═════ WORKING DATA
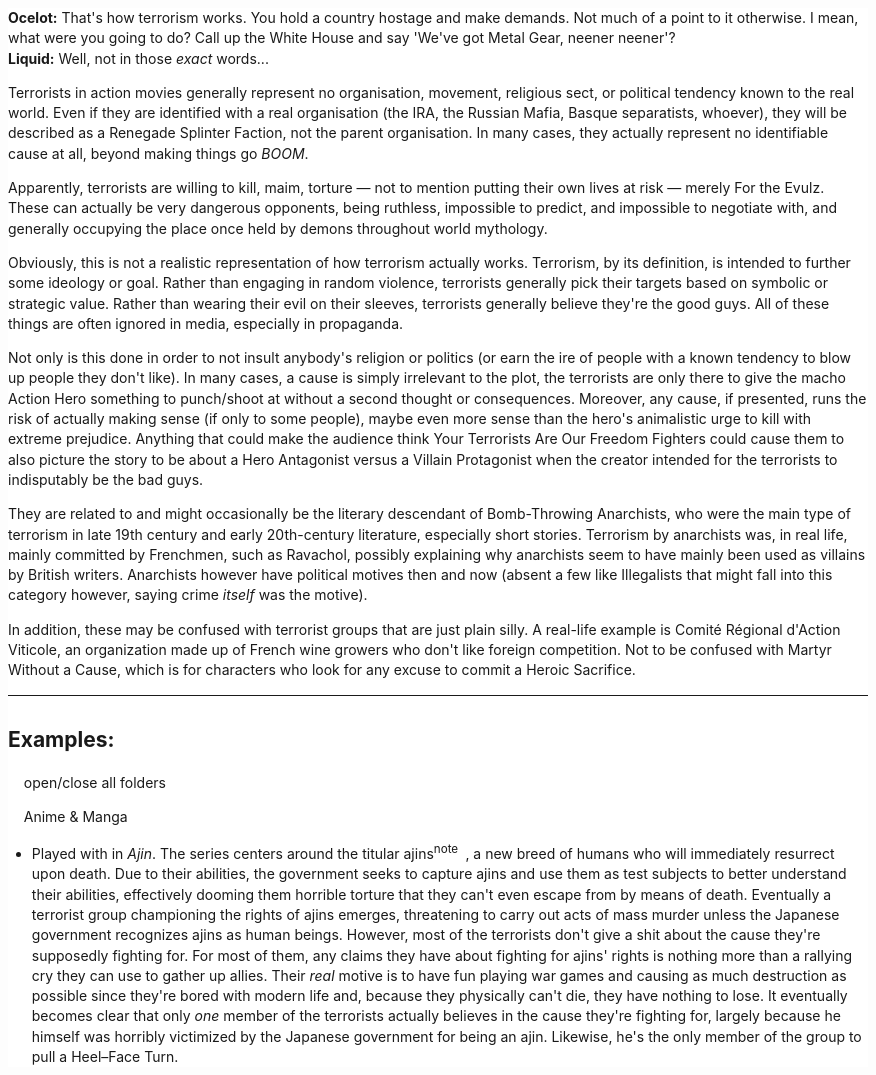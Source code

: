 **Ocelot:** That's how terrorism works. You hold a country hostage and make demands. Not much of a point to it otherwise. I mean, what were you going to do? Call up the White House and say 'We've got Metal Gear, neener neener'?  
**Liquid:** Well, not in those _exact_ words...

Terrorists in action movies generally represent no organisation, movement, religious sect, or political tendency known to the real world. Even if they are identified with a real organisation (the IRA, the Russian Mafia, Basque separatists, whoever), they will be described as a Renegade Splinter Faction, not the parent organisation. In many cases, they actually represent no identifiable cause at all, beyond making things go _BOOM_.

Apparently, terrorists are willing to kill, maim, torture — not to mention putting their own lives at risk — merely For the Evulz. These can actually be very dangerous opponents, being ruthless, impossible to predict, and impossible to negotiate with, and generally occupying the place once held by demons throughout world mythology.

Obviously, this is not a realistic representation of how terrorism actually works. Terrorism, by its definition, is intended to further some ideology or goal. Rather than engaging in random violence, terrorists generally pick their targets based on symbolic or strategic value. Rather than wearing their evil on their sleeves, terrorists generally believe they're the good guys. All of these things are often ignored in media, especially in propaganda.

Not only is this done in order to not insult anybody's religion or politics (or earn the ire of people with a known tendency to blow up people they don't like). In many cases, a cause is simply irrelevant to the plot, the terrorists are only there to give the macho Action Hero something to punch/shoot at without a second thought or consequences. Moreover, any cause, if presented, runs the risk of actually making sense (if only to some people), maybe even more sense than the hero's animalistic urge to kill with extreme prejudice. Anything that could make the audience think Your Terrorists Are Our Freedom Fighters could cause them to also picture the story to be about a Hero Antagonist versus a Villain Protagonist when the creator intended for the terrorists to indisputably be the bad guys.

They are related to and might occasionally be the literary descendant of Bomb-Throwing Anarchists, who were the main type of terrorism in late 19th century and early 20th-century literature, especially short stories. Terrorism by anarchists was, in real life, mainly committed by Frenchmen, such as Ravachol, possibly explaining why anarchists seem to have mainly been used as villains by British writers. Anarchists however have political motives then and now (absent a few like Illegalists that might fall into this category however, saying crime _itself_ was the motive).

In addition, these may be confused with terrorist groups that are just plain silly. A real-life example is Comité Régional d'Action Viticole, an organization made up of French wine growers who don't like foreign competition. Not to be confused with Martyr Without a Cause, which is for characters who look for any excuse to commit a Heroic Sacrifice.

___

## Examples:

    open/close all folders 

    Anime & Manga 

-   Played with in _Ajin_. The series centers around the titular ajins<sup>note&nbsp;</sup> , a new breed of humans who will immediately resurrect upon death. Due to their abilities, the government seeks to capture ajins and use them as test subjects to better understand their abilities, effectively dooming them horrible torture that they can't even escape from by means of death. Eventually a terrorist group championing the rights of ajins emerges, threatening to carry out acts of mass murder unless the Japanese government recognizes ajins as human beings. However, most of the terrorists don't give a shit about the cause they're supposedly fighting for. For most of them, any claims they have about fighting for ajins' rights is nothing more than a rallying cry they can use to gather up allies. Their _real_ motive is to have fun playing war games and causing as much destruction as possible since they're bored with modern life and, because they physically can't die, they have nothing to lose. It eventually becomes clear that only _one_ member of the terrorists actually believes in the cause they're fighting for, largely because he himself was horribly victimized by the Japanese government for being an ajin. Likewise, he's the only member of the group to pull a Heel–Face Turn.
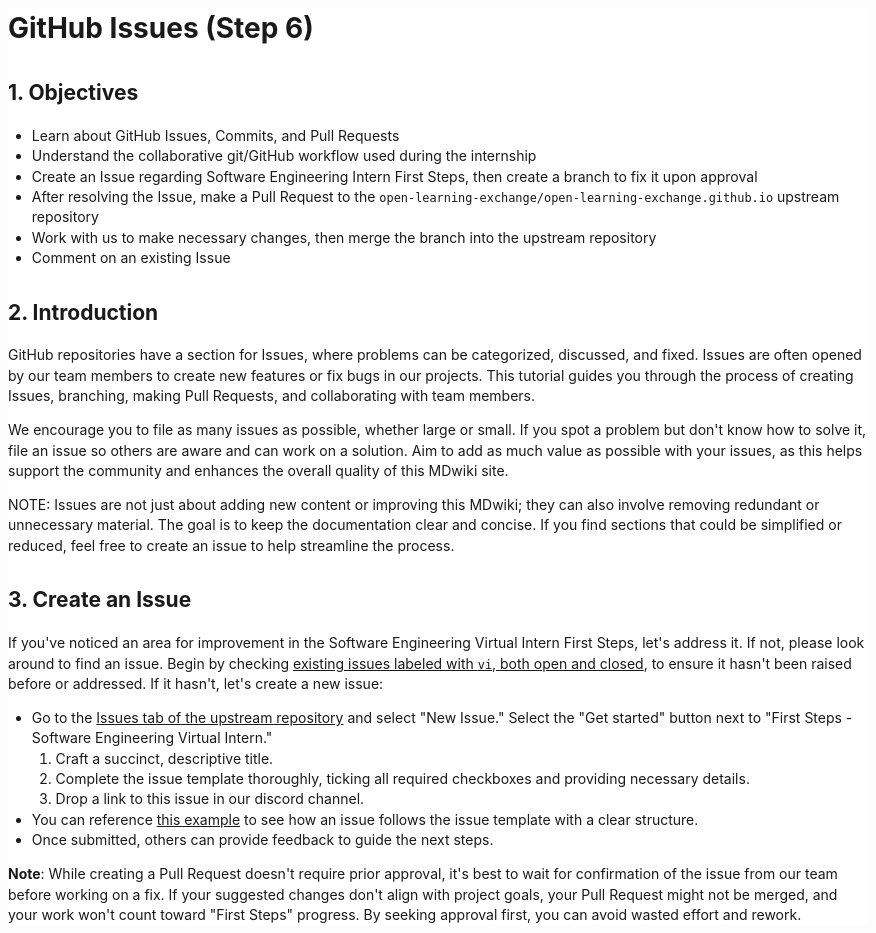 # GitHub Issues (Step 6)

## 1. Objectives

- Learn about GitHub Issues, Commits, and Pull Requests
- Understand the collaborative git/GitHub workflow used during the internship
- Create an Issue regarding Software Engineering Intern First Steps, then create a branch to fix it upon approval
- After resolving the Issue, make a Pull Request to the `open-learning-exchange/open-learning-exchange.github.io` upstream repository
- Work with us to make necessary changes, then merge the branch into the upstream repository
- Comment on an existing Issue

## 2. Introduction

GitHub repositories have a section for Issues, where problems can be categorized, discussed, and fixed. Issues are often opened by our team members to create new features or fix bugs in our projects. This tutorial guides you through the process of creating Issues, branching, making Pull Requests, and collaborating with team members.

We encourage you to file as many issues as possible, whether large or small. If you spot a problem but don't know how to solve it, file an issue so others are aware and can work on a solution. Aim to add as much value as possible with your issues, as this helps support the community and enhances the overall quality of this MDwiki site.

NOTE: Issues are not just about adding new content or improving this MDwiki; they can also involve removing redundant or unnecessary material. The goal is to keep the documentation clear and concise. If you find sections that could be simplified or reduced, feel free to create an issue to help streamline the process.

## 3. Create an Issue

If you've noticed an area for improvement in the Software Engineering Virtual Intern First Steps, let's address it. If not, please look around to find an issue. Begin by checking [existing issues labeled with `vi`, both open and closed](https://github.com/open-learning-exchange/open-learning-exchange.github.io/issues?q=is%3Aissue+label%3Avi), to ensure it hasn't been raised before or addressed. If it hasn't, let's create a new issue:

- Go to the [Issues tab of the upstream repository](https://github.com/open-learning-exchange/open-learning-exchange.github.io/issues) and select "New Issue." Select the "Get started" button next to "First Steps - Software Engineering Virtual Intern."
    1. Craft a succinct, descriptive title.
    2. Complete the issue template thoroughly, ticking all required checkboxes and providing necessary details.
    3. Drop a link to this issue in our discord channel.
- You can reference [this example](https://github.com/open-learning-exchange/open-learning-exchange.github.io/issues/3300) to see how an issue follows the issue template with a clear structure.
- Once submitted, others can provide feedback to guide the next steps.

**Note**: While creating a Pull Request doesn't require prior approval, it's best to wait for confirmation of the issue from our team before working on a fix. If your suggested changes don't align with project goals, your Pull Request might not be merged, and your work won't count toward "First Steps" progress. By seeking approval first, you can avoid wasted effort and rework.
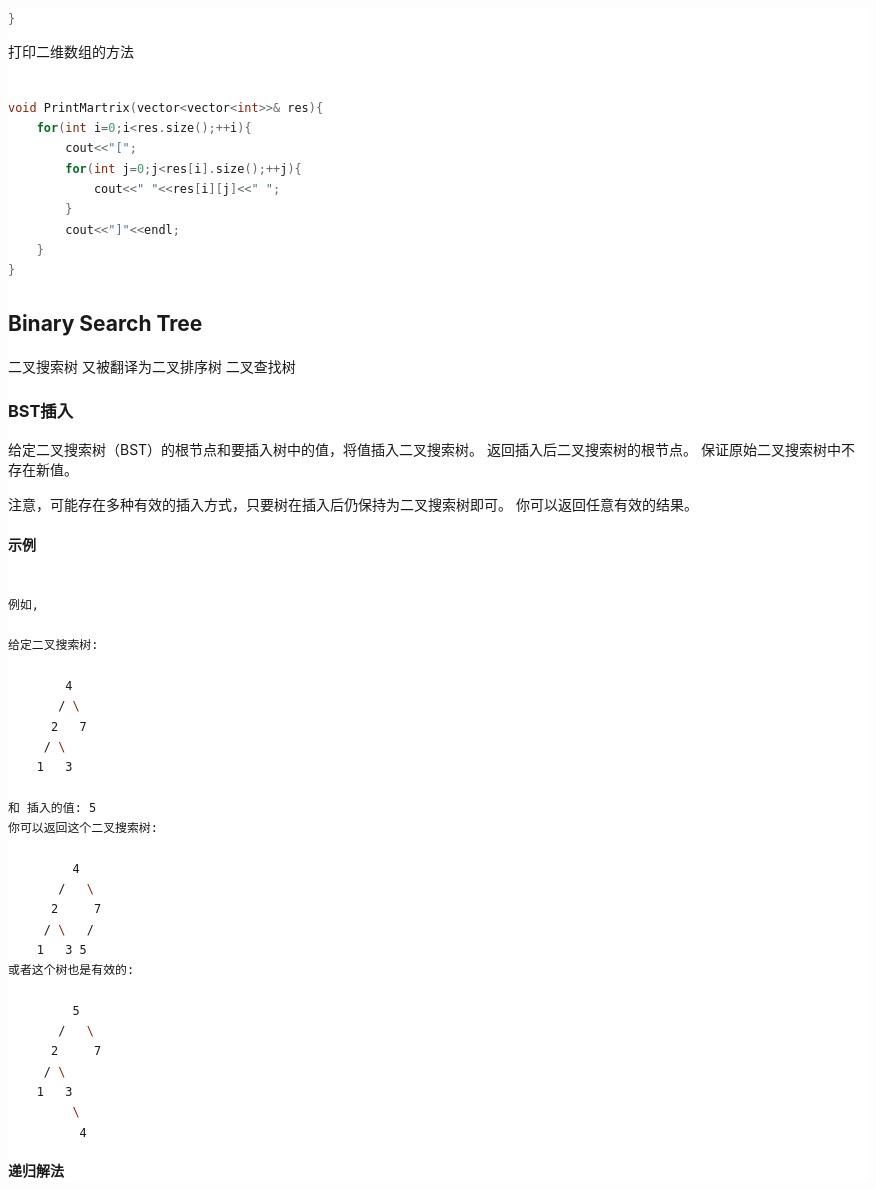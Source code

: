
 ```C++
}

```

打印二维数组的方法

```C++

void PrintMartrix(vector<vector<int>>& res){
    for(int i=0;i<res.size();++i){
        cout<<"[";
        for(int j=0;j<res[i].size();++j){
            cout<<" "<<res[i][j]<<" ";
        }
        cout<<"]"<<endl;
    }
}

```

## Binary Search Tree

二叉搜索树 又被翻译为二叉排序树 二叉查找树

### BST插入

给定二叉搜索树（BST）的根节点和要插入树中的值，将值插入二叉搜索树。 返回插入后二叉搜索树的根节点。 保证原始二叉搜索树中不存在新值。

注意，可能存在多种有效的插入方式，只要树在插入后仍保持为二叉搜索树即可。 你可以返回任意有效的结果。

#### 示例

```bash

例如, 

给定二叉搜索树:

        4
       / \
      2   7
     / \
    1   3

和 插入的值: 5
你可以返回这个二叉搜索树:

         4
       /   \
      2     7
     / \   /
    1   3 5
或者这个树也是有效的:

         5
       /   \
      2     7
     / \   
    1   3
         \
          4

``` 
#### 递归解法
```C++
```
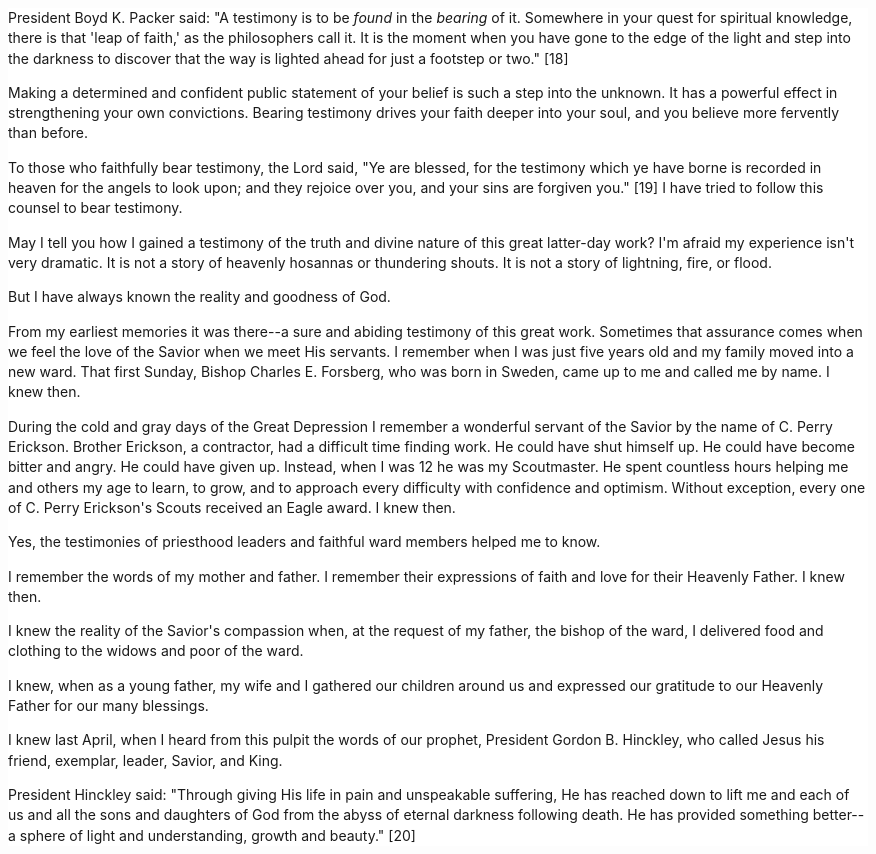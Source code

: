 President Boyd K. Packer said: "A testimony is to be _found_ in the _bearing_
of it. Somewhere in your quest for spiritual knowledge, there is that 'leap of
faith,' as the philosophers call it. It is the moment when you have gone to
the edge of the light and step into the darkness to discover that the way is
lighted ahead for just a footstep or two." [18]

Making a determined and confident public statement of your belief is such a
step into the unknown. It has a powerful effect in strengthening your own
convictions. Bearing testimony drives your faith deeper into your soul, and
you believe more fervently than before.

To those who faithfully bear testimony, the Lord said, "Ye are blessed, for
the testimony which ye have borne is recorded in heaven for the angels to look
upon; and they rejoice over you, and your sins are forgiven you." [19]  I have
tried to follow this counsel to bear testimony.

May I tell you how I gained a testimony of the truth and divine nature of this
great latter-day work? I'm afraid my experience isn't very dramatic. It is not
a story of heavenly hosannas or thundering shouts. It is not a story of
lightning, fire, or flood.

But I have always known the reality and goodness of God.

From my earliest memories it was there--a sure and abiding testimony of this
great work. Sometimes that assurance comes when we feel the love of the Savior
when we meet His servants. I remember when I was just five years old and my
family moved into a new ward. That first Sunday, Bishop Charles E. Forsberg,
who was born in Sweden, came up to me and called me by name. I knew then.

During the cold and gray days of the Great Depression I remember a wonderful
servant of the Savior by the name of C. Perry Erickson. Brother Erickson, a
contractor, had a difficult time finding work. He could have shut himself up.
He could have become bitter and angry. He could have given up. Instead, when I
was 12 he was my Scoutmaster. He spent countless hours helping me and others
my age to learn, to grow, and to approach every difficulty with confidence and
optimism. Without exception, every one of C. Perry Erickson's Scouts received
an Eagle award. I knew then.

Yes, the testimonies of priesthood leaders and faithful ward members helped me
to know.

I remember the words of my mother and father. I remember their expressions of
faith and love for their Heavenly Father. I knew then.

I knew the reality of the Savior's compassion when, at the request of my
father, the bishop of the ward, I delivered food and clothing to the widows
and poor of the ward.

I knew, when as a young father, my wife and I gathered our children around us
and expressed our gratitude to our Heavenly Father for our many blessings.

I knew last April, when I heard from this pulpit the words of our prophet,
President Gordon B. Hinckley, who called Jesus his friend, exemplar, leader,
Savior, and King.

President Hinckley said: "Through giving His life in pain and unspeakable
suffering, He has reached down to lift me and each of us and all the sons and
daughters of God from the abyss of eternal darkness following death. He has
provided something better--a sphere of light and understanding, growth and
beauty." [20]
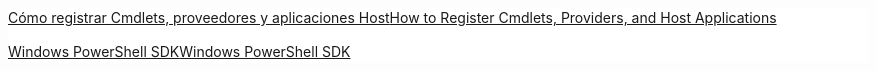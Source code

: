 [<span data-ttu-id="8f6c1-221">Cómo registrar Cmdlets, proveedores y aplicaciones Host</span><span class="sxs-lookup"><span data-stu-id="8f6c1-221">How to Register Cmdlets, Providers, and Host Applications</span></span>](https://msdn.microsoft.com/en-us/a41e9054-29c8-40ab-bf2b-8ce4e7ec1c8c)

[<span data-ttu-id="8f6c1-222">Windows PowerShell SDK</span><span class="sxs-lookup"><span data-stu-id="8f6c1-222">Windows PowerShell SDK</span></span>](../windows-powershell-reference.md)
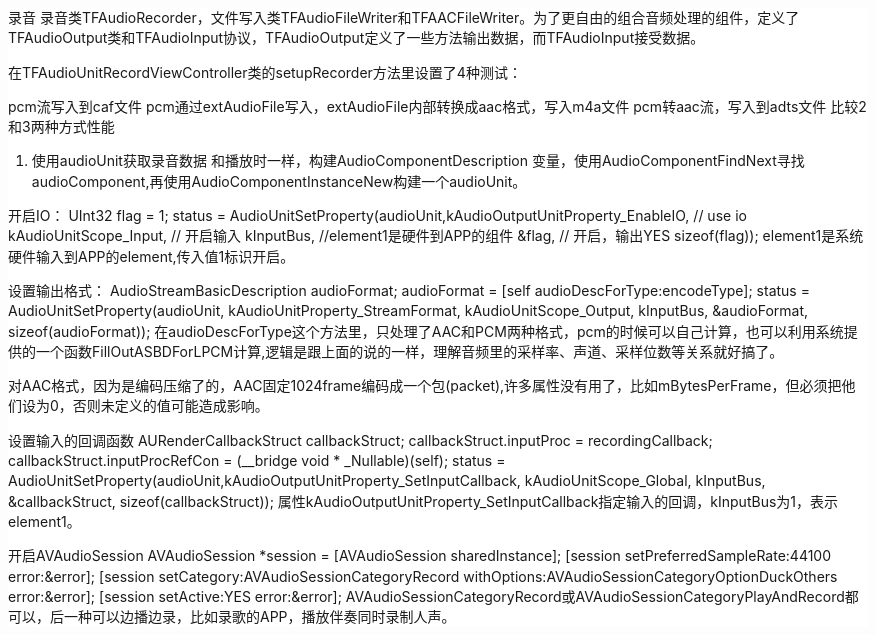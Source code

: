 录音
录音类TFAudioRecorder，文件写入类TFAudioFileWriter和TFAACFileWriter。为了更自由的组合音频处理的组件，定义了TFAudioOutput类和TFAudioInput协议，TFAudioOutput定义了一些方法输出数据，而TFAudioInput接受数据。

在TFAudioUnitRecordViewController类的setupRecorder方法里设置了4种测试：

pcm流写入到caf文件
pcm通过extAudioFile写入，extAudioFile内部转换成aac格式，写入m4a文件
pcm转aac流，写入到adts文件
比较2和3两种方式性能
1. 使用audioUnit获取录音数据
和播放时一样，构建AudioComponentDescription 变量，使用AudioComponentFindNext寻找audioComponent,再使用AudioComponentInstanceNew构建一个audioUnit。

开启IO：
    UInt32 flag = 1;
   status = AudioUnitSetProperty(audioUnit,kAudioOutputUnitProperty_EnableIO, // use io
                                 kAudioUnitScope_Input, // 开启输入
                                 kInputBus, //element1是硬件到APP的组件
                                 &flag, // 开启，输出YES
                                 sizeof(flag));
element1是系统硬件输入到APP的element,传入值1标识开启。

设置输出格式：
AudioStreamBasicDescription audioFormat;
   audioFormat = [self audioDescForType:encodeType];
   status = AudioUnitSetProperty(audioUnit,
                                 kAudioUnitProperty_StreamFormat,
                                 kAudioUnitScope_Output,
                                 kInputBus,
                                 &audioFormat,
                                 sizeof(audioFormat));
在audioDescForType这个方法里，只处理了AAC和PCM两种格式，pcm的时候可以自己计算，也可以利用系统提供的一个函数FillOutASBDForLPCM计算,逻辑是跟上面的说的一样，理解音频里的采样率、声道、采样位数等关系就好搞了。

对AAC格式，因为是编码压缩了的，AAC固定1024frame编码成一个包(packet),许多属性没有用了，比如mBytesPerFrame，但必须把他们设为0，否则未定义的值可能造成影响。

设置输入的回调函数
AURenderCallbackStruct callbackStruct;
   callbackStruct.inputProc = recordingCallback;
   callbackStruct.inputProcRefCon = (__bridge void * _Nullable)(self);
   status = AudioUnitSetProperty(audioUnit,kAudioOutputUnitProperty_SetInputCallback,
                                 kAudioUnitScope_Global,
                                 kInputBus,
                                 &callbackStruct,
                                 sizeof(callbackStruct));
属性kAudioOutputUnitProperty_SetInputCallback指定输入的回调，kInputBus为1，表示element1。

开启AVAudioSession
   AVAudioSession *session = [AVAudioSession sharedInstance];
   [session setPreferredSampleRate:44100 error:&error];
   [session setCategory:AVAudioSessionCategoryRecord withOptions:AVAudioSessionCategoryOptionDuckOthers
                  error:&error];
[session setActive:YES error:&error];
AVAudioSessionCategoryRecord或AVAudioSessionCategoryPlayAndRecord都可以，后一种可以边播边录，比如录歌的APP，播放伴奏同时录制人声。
══════════
[DIRECTIONS] Once the line containing "Apparently, terrorists are" has been located, transcribe exactly and only every line from the first line of the entries through it, excluding pictures.

[EXERCISE RESULT]
Source code

: **Ocelot:** That's how terrorism works. You hold a country hostage and make demands. Not much of a point to it otherwise. I mean, what were you going to do? Call up the White House and say 'We've got Metal Gear, neener neener'?  
**Liquid:** Well, not in those _exact_ words...

Terrorists in action movies generally represent no organisation, movement, religious sect, or political tendency known to the real world. Even if they are identified with a real organisation (the IRA, the Russian Mafia, Basque separatists, whoever), they will be described as a Renegade Splinter Faction, not the parent organisation. In many cases, they actually represent no identifiable cause at all, beyond making things go _BOOM_.

Apparently, terrorists are willing to kill, maim, torture — not to mention putting their own lives at risk — merely For the Evulz. These can actually be very dangerous opponents, being ruthless, impossible to predict, and impossible to negotiate with, and generally occupying the place once held by demons throughout world mythology.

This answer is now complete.